**TO DO**
Starting at the first line of the material below, retype each line exactly until you reach the line with "Carlo random splits.", which is also included; pictures stay out.

**SOURCE INFORMATION**
[Start of section]

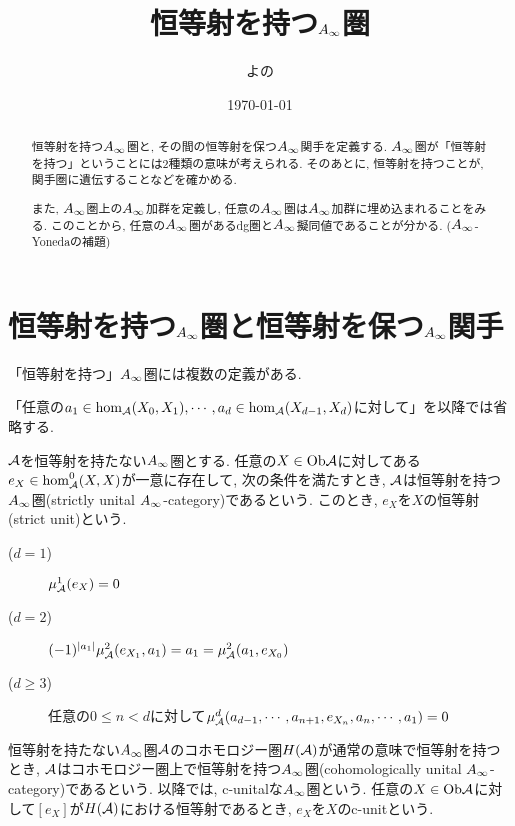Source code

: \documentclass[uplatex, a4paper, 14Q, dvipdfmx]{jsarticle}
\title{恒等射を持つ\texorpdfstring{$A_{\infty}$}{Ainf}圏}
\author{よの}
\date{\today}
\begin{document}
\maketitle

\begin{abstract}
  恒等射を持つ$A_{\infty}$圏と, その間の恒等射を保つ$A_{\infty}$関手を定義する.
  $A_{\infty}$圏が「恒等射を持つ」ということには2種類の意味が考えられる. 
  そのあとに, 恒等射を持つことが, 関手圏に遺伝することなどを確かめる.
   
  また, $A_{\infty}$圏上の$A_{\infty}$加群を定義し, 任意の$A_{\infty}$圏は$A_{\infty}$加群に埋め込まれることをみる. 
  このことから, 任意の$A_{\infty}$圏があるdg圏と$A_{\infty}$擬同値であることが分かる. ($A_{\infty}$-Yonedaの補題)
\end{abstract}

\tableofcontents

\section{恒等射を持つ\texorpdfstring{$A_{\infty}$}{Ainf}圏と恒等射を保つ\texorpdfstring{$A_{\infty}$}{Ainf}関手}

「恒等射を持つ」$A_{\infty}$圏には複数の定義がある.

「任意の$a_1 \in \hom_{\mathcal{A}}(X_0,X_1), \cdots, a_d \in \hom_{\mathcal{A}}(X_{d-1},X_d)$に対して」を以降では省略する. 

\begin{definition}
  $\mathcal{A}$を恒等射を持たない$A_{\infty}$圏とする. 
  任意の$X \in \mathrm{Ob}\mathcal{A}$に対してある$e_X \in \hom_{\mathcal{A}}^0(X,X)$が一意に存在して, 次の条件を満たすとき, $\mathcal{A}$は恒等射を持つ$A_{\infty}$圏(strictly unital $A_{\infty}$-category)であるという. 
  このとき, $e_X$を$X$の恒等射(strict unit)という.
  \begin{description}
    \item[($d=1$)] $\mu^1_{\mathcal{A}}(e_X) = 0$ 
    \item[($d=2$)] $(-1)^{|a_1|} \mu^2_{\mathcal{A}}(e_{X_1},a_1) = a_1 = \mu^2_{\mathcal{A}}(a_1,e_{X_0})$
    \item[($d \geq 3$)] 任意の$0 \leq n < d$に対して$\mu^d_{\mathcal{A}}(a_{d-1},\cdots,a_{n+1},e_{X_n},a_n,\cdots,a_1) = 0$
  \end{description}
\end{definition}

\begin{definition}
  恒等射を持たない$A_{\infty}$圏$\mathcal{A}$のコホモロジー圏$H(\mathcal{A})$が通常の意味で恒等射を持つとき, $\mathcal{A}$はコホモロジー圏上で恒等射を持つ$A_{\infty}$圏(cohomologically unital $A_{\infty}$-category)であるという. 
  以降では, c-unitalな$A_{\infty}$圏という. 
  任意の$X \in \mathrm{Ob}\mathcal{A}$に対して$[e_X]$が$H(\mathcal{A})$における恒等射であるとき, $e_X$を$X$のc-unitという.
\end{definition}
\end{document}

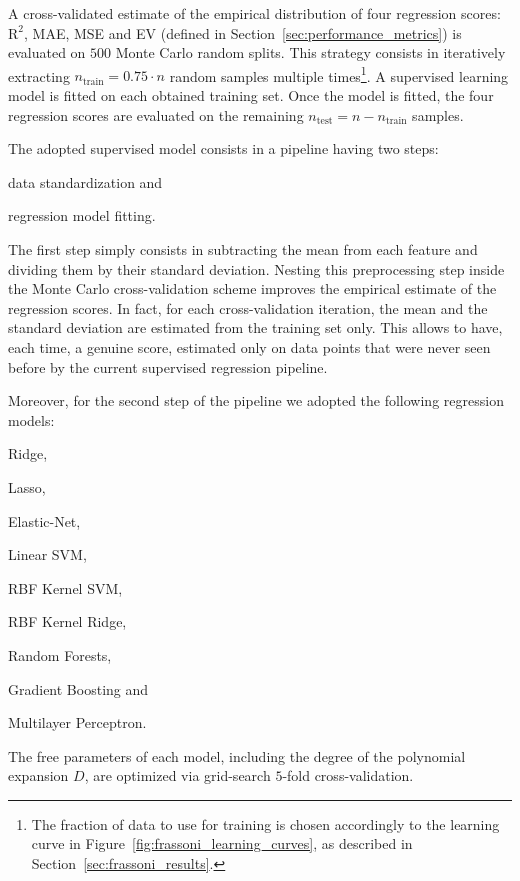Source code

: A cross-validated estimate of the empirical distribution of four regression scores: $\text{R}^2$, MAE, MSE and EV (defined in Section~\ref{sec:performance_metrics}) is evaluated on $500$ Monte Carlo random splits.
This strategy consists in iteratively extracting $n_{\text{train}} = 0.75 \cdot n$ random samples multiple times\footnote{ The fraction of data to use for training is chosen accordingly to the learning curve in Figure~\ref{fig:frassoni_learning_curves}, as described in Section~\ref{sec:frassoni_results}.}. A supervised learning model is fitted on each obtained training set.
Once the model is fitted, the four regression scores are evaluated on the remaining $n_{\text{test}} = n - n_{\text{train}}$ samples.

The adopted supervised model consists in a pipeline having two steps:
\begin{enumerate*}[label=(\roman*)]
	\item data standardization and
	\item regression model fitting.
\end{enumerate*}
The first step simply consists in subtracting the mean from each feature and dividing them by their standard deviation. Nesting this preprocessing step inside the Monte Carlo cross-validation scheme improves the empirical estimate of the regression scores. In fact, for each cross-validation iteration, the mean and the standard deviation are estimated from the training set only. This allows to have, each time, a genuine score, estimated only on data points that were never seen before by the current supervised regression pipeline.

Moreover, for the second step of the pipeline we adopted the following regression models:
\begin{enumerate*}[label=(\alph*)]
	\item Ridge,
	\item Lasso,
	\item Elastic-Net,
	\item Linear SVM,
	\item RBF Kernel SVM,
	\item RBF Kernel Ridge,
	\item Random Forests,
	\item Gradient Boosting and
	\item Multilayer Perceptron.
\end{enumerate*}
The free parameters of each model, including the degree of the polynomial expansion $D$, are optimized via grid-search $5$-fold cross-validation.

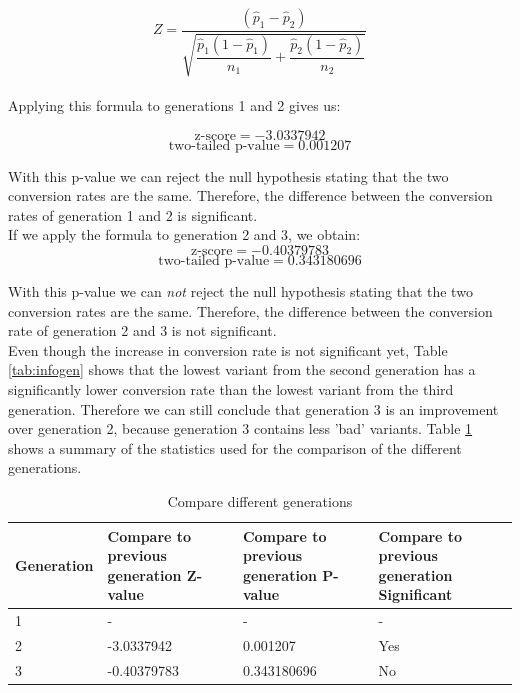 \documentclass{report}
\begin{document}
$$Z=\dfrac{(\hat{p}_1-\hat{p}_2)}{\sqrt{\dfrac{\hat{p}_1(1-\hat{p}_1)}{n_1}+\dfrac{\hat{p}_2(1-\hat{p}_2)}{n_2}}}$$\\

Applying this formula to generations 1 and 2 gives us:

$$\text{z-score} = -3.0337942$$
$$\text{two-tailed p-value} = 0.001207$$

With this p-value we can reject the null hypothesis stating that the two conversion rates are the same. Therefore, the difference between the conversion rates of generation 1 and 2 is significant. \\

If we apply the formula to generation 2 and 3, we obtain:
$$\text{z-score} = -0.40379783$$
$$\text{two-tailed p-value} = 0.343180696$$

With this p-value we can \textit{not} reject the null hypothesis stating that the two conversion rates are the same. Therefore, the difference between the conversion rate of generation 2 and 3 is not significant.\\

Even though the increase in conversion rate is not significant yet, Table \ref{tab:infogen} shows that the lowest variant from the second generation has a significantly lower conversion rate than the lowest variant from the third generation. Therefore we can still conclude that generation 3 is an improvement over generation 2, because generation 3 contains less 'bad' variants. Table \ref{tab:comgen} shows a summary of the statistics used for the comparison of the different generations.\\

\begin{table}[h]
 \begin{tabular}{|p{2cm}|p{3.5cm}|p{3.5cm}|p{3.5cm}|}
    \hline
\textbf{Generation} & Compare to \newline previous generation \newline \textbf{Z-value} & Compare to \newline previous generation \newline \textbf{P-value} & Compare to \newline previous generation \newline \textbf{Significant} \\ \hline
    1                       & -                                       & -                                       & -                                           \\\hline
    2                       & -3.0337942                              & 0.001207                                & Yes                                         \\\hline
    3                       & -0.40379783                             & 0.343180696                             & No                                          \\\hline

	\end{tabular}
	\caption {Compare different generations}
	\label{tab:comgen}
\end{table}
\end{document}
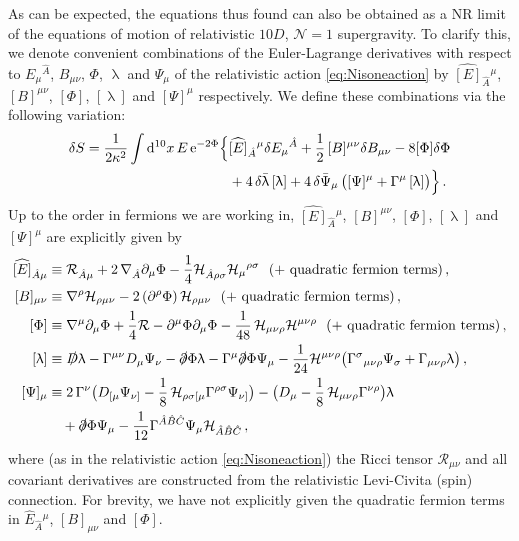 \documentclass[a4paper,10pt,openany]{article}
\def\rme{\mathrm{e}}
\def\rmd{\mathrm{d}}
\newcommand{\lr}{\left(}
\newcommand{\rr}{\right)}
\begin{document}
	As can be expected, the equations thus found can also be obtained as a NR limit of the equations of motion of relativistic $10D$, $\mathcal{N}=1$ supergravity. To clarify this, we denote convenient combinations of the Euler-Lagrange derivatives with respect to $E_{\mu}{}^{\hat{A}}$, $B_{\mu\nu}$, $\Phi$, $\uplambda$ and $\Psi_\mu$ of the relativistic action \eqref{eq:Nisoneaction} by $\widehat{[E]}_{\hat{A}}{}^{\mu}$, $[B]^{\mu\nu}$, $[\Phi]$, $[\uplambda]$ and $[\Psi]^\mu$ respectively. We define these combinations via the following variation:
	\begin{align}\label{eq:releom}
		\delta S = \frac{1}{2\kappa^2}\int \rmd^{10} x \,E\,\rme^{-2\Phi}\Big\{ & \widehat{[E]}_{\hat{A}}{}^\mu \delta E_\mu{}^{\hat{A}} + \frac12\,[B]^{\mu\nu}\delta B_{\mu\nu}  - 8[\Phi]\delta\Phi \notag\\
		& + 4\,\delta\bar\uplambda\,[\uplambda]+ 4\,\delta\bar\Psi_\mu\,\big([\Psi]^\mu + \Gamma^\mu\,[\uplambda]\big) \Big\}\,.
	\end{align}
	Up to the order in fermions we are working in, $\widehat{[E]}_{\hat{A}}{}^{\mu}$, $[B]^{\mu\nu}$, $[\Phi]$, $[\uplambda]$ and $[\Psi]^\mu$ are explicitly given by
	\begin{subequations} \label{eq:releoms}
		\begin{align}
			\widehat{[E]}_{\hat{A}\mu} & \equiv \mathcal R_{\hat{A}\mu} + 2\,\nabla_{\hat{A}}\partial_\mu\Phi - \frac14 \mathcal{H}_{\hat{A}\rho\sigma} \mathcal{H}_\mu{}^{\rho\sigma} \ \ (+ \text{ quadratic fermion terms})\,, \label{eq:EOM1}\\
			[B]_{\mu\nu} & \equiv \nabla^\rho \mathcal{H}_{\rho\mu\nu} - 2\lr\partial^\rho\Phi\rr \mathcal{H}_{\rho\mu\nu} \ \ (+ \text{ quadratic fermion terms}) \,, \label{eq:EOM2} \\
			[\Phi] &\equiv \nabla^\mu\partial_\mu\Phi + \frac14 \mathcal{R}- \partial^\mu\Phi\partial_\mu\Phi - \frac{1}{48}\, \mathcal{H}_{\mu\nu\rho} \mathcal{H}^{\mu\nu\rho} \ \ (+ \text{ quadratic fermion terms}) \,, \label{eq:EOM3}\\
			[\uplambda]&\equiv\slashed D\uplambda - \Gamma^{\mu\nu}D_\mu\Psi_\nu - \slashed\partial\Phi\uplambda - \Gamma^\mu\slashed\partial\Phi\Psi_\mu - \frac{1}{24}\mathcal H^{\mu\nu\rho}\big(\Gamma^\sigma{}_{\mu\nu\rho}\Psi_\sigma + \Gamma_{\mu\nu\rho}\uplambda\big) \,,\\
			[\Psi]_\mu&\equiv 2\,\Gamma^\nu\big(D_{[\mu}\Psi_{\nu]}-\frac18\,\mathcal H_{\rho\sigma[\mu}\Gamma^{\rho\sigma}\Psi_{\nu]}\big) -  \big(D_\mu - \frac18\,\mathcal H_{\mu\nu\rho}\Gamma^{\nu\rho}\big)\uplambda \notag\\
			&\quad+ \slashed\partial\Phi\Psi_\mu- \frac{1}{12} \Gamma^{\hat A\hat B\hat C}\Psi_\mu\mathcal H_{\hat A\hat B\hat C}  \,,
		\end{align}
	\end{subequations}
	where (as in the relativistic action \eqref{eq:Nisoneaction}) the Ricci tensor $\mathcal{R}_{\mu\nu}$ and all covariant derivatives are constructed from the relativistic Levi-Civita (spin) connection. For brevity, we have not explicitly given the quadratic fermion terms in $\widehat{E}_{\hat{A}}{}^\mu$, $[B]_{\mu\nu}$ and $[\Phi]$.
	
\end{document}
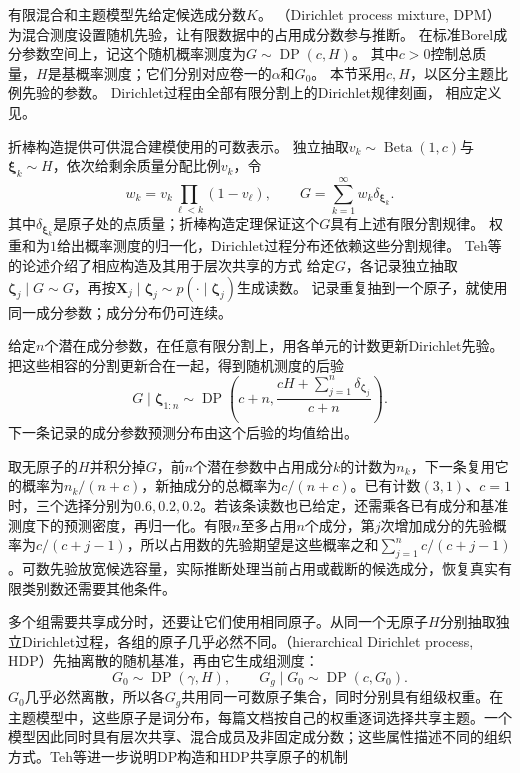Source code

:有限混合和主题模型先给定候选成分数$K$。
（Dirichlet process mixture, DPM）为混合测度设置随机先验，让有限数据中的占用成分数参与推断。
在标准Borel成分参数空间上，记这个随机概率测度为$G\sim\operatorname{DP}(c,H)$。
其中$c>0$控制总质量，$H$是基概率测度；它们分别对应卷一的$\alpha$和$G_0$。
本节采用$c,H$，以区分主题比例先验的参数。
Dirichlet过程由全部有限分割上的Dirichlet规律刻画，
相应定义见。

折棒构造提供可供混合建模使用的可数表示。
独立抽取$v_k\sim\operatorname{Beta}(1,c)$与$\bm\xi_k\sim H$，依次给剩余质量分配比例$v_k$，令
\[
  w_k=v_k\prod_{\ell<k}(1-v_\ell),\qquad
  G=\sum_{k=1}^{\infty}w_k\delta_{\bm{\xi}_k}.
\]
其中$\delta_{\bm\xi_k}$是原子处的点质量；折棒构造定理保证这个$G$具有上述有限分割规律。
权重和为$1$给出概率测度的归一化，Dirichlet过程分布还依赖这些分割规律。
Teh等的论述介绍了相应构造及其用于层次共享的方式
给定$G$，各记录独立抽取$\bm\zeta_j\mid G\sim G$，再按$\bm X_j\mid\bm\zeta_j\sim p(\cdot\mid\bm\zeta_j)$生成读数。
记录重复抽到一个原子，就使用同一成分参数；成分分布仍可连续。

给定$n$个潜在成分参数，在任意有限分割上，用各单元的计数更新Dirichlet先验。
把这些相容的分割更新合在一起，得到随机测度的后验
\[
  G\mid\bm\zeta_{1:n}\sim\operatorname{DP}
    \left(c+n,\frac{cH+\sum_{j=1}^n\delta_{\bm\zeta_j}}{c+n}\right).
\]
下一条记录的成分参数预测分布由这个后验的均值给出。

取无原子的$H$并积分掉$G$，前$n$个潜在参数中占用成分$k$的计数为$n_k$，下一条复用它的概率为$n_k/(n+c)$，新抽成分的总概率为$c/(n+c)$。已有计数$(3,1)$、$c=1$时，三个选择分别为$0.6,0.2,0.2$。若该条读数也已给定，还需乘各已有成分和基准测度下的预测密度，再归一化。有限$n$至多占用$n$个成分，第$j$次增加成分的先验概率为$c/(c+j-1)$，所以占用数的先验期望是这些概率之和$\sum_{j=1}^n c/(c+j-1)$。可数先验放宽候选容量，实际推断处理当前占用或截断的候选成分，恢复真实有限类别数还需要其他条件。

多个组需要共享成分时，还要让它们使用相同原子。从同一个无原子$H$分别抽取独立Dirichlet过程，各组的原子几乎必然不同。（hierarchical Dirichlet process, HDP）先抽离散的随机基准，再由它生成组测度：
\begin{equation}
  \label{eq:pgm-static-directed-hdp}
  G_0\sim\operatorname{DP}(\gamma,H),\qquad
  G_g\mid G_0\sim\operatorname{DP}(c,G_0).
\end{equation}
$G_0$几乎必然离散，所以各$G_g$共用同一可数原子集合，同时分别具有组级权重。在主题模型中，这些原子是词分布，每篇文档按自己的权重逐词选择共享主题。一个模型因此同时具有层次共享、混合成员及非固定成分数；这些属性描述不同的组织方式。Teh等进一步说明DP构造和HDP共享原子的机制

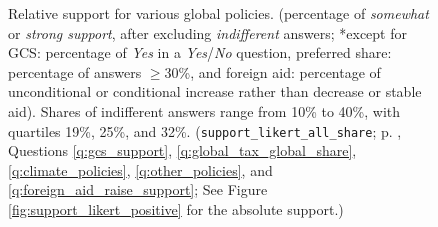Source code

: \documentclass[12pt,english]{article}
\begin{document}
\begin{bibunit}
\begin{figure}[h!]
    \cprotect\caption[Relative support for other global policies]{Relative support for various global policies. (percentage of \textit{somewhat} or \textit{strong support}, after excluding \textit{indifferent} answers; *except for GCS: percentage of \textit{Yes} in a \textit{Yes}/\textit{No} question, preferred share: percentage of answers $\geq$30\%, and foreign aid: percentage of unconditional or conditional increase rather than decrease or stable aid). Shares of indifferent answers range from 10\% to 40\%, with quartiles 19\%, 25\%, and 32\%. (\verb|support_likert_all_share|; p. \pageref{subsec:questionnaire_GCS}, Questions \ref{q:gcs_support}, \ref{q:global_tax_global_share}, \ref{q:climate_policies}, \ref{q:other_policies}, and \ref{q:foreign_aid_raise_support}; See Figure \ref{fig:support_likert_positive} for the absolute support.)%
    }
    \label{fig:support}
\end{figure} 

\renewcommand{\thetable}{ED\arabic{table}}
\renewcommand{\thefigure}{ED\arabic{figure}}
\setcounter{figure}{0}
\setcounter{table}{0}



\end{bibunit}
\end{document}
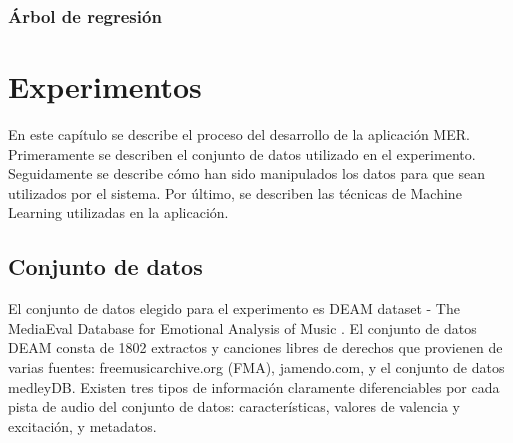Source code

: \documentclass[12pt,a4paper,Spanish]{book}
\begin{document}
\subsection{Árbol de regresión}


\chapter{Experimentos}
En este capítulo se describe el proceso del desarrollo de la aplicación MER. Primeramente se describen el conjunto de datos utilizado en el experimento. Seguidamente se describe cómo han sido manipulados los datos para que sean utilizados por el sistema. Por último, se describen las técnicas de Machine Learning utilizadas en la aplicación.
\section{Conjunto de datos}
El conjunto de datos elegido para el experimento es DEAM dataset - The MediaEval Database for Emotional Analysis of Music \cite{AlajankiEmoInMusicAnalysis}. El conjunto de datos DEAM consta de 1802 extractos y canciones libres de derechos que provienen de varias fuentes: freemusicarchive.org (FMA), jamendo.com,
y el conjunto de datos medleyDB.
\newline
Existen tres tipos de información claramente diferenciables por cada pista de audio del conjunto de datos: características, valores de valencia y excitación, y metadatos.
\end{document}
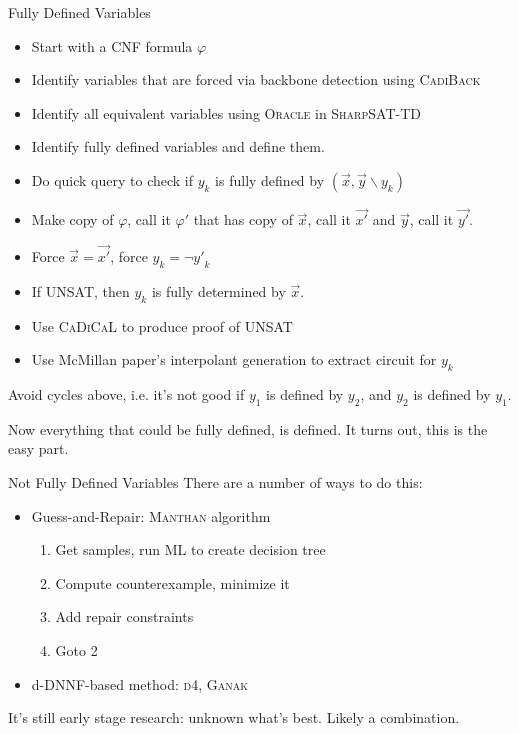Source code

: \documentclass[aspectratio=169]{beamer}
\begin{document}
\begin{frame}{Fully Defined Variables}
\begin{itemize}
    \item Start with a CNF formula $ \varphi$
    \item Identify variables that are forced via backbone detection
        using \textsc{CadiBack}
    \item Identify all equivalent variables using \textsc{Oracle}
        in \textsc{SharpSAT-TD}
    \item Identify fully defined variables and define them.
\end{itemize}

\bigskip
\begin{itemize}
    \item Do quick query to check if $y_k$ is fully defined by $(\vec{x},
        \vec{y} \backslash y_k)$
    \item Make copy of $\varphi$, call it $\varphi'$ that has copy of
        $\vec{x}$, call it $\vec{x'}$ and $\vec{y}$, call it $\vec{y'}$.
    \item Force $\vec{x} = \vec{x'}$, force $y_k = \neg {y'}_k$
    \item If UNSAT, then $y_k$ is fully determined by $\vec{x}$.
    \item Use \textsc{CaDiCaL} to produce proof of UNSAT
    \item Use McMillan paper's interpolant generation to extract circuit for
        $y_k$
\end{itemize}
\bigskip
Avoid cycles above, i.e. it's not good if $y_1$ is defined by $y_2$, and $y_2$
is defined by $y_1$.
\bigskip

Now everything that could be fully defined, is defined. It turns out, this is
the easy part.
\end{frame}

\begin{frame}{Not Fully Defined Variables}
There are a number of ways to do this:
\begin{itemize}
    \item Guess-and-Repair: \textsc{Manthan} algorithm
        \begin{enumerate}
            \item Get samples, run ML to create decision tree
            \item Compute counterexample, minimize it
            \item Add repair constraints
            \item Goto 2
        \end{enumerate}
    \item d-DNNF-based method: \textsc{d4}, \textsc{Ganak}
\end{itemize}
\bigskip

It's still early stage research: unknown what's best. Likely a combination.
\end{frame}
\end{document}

[End of section]

**TASK RESULT**
Source code

: \documentclass[uplatex, a4paper, 14Q, dvipdfmx]{jsarticle}
\title{恒等射を持つ\texorpdfstring{$A_{\infty}$}{Ainf}圏}
\author{よの}
\date{\today}
\begin{document}
\maketitle

\begin{abstract}
  恒等射を持つ$A_{\infty}$圏と, その間の恒等射を保つ$A_{\infty}$関手を定義する.
  $A_{\infty}$圏が「恒等射を持つ」ということには2種類の意味が考えられる. 
  そのあとに, 恒等射を持つことが, 関手圏に遺伝することなどを確かめる.
   
  また, $A_{\infty}$圏上の$A_{\infty}$加群を定義し, 任意の$A_{\infty}$圏は$A_{\infty}$加群に埋め込まれることをみる. 
  このことから, 任意の$A_{\infty}$圏があるdg圏と$A_{\infty}$擬同値であることが分かる. ($A_{\infty}$-Yonedaの補題)
\end{abstract}

\tableofcontents

\section{恒等射を持つ\texorpdfstring{$A_{\infty}$}{Ainf}圏と恒等射を保つ\texorpdfstring{$A_{\infty}$}{Ainf}関手}

「恒等射を持つ」$A_{\infty}$圏には複数の定義がある.

「任意の$a_1 \in \hom_{\mathcal{A}}(X_0,X_1), \cdots, a_d \in \hom_{\mathcal{A}}(X_{d-1},X_d)$に対して」を以降では省略する. 

\begin{definition}
  $\mathcal{A}$を恒等射を持たない$A_{\infty}$圏とする. 
  任意の$X \in \mathrm{Ob}\mathcal{A}$に対してある$e_X \in \hom_{\mathcal{A}}^0(X,X)$が一意に存在して, 次の条件を満たすとき, $\mathcal{A}$は恒等射を持つ$A_{\infty}$圏(strictly unital $A_{\infty}$-category)であるという. 
  このとき, $e_X$を$X$の恒等射(strict unit)という.
  \begin{description}
    \item[($d=1$)] $\mu^1_{\mathcal{A}}(e_X) = 0$ 
    \item[($d=2$)] $(-1)^{|a_1|} \mu^2_{\mathcal{A}}(e_{X_1},a_1) = a_1 = \mu^2_{\mathcal{A}}(a_1,e_{X_0})$
    \item[($d \geq 3$)] 任意の$0 \leq n < d$に対して$\mu^d_{\mathcal{A}}(a_{d-1},\cdots,a_{n+1},e_{X_n},a_n,\cdots,a_1) = 0$
  \end{description}
\end{definition}

\begin{definition}
  恒等射を持たない$A_{\infty}$圏$\mathcal{A}$のコホモロジー圏$H(\mathcal{A})$が通常の意味で恒等射を持つとき, $\mathcal{A}$はコホモロジー圏上で恒等射を持つ$A_{\infty}$圏(cohomologically unital $A_{\infty}$-category)であるという. 
  以降では, c-unitalな$A_{\infty}$圏という. 
  任意の$X \in \mathrm{Ob}\mathcal{A}$に対して$[e_X]$が$H(\mathcal{A})$における恒等射であるとき, $e_X$を$X$のc-unitという.
\end{definition}
\end{document}

Source code

: A cross-validated estimate of the empirical distribution of four regression scores: $\text{R}^2$, MAE, MSE and EV (defined in Section~\ref{sec:performance_metrics}) is evaluated on $500$ Monte Carlo random splits.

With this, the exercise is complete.